As a Business Owner, You Want To Make Life More Difficult For Hackers

Think about owning a bike without any locks. That is a bicycle that is easy to steal. But put two locks on the tires and frame, and suddenly it becomes a whole lot harder to take. So much that a thief may even decide not to. The purpose of protecting yourself is so that you are not low hanging fruit for hackers. SMBs can make it hard enough that hackers may find it pointless or not worthwhile to attempt tampering with their data.

Here are some simple ways to not be the low-hanging fruit:

  1. DO use security software
  2. DO keep your security software up to date.
  3. DO update your operating system and other software
  4. DON’T automatically open email attachments
  5. DO back up important data to an external hard drive/ use cloud services
  6. DON’T pay the ransom

Now that you know the do’s and don’ts for data protection from ransomware let’s dig deeper. First off, by using an effective security software, you put yourself in a defensive position against hackers. Software such as Avast Anti-Ransomware Tools and Malwarebytes (just to name a couple) allow your computer to detect, block, and remove threats. Not only are you protecting yourself, but you are also protecting your clients’ information. This leads us to number 2, keeping the software up-to-date. I can’t stress this one enough. Malware and viruses change, so should the programs defending against the attacks.

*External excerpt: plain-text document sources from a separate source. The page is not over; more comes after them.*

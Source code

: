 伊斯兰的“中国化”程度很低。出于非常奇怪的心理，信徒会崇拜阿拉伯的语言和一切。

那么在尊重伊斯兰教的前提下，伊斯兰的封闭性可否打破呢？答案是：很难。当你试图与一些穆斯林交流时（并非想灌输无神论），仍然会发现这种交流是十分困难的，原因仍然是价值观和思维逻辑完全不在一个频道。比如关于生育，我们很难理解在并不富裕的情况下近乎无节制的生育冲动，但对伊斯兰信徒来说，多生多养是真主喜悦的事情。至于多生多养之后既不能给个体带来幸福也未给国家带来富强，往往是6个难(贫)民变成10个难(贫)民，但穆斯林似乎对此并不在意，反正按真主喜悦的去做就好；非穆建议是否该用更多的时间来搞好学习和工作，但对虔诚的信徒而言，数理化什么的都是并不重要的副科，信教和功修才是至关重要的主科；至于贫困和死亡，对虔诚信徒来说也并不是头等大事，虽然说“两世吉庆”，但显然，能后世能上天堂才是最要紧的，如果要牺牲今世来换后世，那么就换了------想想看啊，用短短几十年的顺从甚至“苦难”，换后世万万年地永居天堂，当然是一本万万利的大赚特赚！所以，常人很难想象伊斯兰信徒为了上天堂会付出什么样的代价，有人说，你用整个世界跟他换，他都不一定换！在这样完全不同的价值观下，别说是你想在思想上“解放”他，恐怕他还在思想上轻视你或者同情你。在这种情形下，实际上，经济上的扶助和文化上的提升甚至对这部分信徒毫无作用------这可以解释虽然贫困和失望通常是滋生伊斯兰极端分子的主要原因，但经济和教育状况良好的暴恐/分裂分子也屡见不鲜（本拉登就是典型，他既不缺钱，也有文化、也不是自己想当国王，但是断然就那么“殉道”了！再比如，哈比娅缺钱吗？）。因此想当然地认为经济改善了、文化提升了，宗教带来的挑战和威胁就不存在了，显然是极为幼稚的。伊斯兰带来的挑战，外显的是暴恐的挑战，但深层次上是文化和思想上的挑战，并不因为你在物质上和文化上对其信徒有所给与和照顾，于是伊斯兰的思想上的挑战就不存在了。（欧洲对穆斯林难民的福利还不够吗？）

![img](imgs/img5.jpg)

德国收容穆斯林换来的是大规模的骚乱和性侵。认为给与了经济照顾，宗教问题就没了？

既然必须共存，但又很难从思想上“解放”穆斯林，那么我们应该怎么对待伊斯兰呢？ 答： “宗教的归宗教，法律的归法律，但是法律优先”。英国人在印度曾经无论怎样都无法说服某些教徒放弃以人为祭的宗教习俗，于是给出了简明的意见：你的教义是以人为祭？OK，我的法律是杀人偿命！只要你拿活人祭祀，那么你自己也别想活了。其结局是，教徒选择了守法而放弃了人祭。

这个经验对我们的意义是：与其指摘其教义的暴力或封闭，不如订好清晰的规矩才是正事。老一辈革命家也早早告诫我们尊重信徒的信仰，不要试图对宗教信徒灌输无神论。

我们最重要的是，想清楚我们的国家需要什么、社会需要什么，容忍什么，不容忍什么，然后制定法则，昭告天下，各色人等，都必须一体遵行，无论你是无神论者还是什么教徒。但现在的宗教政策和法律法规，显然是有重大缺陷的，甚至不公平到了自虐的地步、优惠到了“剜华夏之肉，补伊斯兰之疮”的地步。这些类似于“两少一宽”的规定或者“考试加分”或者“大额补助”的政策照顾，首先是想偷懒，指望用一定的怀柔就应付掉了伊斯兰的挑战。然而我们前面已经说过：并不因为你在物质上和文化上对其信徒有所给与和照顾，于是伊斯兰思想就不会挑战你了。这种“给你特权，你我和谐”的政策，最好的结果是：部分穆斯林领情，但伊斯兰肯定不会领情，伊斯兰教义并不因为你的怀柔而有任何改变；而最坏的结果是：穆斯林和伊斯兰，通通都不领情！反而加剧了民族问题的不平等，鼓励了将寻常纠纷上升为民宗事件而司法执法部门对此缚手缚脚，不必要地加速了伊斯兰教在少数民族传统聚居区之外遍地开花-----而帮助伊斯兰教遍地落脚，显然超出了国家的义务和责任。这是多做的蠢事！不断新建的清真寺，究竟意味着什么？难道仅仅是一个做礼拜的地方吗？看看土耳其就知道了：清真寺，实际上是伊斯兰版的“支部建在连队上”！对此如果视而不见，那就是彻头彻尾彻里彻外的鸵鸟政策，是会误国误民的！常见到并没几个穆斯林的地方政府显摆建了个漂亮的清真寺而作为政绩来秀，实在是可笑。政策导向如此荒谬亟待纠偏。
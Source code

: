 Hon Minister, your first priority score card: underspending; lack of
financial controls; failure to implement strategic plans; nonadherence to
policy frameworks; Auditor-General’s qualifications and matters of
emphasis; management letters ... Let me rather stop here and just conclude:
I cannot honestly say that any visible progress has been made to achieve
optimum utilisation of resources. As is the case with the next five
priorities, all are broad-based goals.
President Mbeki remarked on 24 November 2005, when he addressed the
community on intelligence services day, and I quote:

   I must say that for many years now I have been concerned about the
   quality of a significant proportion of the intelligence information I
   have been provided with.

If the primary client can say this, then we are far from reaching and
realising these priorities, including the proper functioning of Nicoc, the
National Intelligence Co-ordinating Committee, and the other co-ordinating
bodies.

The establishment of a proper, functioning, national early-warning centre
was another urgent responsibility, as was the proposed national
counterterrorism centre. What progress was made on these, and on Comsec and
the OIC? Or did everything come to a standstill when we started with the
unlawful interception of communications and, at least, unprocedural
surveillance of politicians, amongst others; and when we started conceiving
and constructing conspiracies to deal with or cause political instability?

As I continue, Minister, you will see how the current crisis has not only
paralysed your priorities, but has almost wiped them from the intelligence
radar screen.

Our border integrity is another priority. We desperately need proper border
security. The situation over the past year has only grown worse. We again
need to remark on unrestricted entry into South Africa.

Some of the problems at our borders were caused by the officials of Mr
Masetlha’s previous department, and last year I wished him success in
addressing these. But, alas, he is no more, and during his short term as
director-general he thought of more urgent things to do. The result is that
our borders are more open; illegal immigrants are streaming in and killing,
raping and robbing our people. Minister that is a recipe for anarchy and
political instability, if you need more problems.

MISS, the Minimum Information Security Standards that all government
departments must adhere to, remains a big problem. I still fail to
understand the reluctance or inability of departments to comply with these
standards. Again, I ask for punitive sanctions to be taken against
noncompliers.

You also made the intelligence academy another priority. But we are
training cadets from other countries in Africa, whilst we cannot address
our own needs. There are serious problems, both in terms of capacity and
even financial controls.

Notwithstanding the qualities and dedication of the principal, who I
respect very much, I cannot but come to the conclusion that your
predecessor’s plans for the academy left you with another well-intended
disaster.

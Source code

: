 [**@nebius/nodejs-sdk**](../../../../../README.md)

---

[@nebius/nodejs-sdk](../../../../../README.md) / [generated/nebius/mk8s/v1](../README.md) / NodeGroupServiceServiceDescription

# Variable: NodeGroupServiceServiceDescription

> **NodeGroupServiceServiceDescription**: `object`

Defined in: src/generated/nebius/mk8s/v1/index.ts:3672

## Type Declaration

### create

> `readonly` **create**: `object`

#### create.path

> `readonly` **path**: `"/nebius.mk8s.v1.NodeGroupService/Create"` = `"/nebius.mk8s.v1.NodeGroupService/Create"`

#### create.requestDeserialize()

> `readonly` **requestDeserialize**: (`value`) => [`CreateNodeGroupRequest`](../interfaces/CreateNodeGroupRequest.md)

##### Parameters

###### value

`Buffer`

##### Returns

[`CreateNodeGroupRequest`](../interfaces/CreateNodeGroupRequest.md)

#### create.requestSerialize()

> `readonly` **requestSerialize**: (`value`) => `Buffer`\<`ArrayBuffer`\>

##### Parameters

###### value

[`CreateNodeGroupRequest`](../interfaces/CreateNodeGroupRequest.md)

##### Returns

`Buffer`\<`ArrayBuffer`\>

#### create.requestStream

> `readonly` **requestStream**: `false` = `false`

Next, you want to make sure that everything on your computer is up to date. The reason behind this is to patch up any vulnerabilities and strengthen your computer’s ecosystem at the same time. Now that your computer is a tightly defended fort ready to rage war against hackers, you must do your part by not clicking any “phishy” emails. Email phishing’s end goal is to get you to give out your personal information. If it smells “phishy” it probably is someone phishing for your data!

A significant step to securing your business is to back up any data that is of any importance constantly. Hackers try to take your own personal information and manipulate you to repurchase it, but if you have it stored already on a backup device, why would you pay for it? Checkmate, you wouldn’t!

Lastly, I have one piece of advice that may be a shocker. When ransomware strikes emotions are high, and while most would desperately settle for paying, DON’T. I repeat DON’T pay the ransom. No agreement says the hacker won’t try to squeeze you dry for money or even return the data they stole. Which again stresses the importance of backing up your data.

This Is The Data Age

Data is everywhere emails, payment info, personal info, social security, you name it. The internet is the highly favored method of digital transportation for data in the form of 1’s and 0’s. My business, Chop Dawg, prides itself in developing high-quality applications and digital products that are built on security. It’s essential for companies to keep their data secure, especially when handling hundreds of clients’ personal information. Now that you know, make sure to protect yourself and spread the word.